Hazrat Mirza Bashir sahib menulis, “Gaya obrolannya pun adalah mengisyaratkan pada hikaayah ‘anil ghair (perkataan yang disandarkan pada orang lain). Lalu diulang lagi seperti yang telah dijelaskan tadi. Salah seorang berkata kepada seorang lainnya, ‘Apa yang diderita orang ini?’ Dia telah disihir oleh orang Yahudi. Orang ini (Rasul) telah terkena dampak sihirnya. Seperti itulah yang orang-orang tersebut katakan.
Hazrat Aisyah meriwayatkan bahwa setelah mimpi atau kasyaf tersebut, beliau disertai dengan beberapa sahabat berangkat menuju sumur itu dan memeriksanya. Diatas sumur terdapat dahan kurma yang tumbuh yakni di atas sebuah sumur. Kemudian, RasuluLlah (saw) kembali kepada Hazrat Aisyah dan bersabda, وَاللَّهِ لَكَأَنَّ مَاءَهَا نُقَاعَةُ الْحِنَّاءِ وَلَكَأَنَّ نَخْلَهَا رُءُوسُ الشَّيَاطِينِ ‘Aisyah! Saya telah melihatnya. Air sumurnya seperti air rebusan pacar berwarna merah.’
(Merupakan tradisi orang Yahudi yakni untuk mengecoh pandangan orang-orang – sebagaimana tadi telah diceritakan – mereka mewarnai sumur sehingga pohon kurmanya menjadi tampak mengerikan seperti pohon az-zaqquum.)
Hazrat Aisyah berkata, ‘Saya bertanya kepada Rasul, يَا رَسُولَ اللَّهِ أَفَأَخْرَجْتَهُ؟ Kenapa tuan tidak mengeluarkan sisir itu dari dalam sumur?’
Dalam riwayat lain Hazrat Aisyah mengatakan, أفأحرقتَه؟ “Kenapa tidak dibakar?”
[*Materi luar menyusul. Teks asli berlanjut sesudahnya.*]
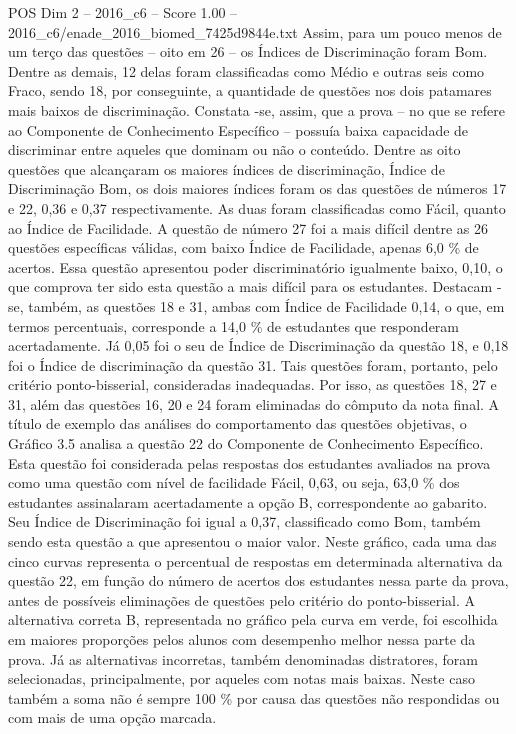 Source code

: \begin{textsample}{POS Dim 2 – 2016\_c6 – Score 1.00 – 2016\_c6/enade\_2016\_biomed\_7425d9844e.txt}
Assim, para um pouco menos de um terço das questões – oito em 26 – os Índices de Discriminação foram Bom.
Dentre as demais, 12 delas foram classificadas como Médio e outras seis como Fraco, sendo 18, por conseguinte, a quantidade de questões nos dois patamares mais baixos de discriminação.
Constata -se, assim, que a prova – no que se refere ao Componente de Conhecimento Específico – possuía baixa capacidade de discriminar entre aqueles que dominam ou não o conteúdo.
Dentre as oito questões que alcançaram os maiores índices de discriminação, Índice de Discriminação Bom, os dois maiores índices foram os das questões de números 17 e 22, 0,36 e 0,37 respectivamente.
As duas foram classificadas como Fácil, quanto ao Índice de Facilidade.
A questão de número 27 foi a mais difícil dentre as 26 questões específicas válidas, com baixo Índice de Facilidade, apenas 6,0 \% de acertos.
Essa questão apresentou poder discriminatório igualmente baixo, 0,10, o que comprova ter sido esta questão a mais difícil para os estudantes.
Destacam -se, também, as questões 18 e 31, ambas com Índice de Facilidade 0,14, o que, em termos percentuais, corresponde a 14,0 \% de estudantes que responderam acertadamente.
Já 0,05 foi o seu de Índice de Discriminação da questão 18, e 0,18 foi o Índice de discriminação da questão 31.
Tais questões foram, portanto, pelo critério ponto-bisserial, consideradas inadequadas.
Por isso, as questões 18, 27 e 31, além das questões 16, 20 e 24 foram eliminadas do cômputo da nota final.
A título de exemplo das análises do comportamento das questões objetivas, o Gráfico 3.5 analisa a questão 22 do Componente de Conhecimento Específico.
Esta questão foi considerada pelas respostas dos estudantes avaliados na prova como uma questão com nível de facilidade Fácil, 0,63, ou seja, 63,0 \% dos estudantes assinalaram acertadamente a opção B, correspondente ao gabarito.
Seu Índice de Discriminação foi igual a 0,37, classificado como Bom, também sendo esta questão a que apresentou o maior valor.
Neste gráfico, cada uma das cinco curvas representa o percentual de respostas em determinada alternativa da questão 22, em função do número de acertos dos estudantes nessa parte da prova, antes de possíveis eliminações de questões pelo critério do ponto-bisserial.
A alternativa correta B, representada no gráfico pela curva em verde, foi escolhida em maiores proporções pelos alunos com desempenho melhor nessa parte da prova.
Já as alternativas incorretas, também denominadas distratores, foram selecionadas, principalmente, por aqueles com notas mais baixas.
Neste caso também a soma não é sempre 100 \% por causa das questões não respondidas ou com mais de uma opção marcada.

\end{textsample}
Beliau bersabda, لَا، أَمَّا أَنَا فَقَدْ عَافَانِيَ اللَّهُ وَشَفَانِي وَخَشِيتُ أَنْ أُثَوِّرَ عَلَى النَّاسِ مِنْهُ شَرًّا، وَأَمَرَ بِهَا فَدُفِنَتْ “Allah ta’ala telah menjaga dan menyembuhkan saya, lantas kenapa saya harus membuangnya keluar sehingga akan terjadi kehebohan di kalangan orang-orang mengenai sesuatu yang buruk yang mana akan menimbulkan kekhawatiran munculnya kecenderungan orang-orang yang bertabiat lemah terhadap sihir. Untuk itu sumur tersebut ditimbun.”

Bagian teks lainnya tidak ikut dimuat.